Entries taken from a collection:
++++++++++++++++++++
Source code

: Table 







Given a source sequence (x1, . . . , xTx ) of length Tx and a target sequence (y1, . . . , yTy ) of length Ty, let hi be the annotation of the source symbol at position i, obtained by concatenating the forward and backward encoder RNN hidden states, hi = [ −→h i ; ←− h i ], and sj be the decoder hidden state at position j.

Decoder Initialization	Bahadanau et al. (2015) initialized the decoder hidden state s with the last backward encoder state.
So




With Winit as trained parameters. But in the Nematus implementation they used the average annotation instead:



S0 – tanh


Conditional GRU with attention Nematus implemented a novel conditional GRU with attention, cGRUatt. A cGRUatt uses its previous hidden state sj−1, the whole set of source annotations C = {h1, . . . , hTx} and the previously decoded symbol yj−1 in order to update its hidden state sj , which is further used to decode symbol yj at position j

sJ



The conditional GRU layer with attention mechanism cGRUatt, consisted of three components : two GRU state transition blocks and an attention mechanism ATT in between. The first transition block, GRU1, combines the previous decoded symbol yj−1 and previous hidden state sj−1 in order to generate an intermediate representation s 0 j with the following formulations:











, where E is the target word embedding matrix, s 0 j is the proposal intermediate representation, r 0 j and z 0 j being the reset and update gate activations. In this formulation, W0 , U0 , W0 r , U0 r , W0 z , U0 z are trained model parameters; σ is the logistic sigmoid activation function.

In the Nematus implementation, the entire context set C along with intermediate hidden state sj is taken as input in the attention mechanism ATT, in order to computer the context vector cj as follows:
++++++++++++++++++++
### Description of the task
Please quote every record above exactly as it appears.

### Task output
Source code

: Table 







Given a source sequence (x1, . . . , xTx ) of length Tx and a target sequence (y1, . . . , yTy ) of length Ty, let hi be the annotation of the source symbol at position i, obtained by concatenating the forward and backward encoder RNN hidden states, hi = [ −→h i ; ←− h i ], and sj be the decoder hidden state at position j.

Decoder Initialization	Bahadanau et al. (2015) initialized the decoder hidden state s with the last backward encoder state.
So




With Winit as trained parameters. But in the Nematus implementation they used the average annotation instead:



S0 – tanh


Conditional GRU with attention Nematus implemented a novel conditional GRU with attention, cGRUatt. A cGRUatt uses its previous hidden state sj−1, the whole set of source annotations C = {h1, . . . , hTx} and the previously decoded symbol yj−1 in order to update its hidden state sj , which is further used to decode symbol yj at position j

sJ



The conditional GRU layer with attention mechanism cGRUatt, consisted of three components : two GRU state transition blocks and an attention mechanism ATT in between. The first transition block, GRU1, combines the previous decoded symbol yj−1 and previous hidden state sj−1 in order to generate an intermediate representation s 0 j with the following formulations:











, where E is the target word embedding matrix, s 0 j is the proposal intermediate representation, r 0 j and z 0 j being the reset and update gate activations. In this formulation, W0 , U0 , W0 r , U0 r , W0 z , U0 z are trained model parameters; σ is the logistic sigmoid activation function.

In the Nematus implementation, the entire context set C along with intermediate hidden state sj is taken as input in the attention mechanism ATT, in order to computer the context vector cj as follows:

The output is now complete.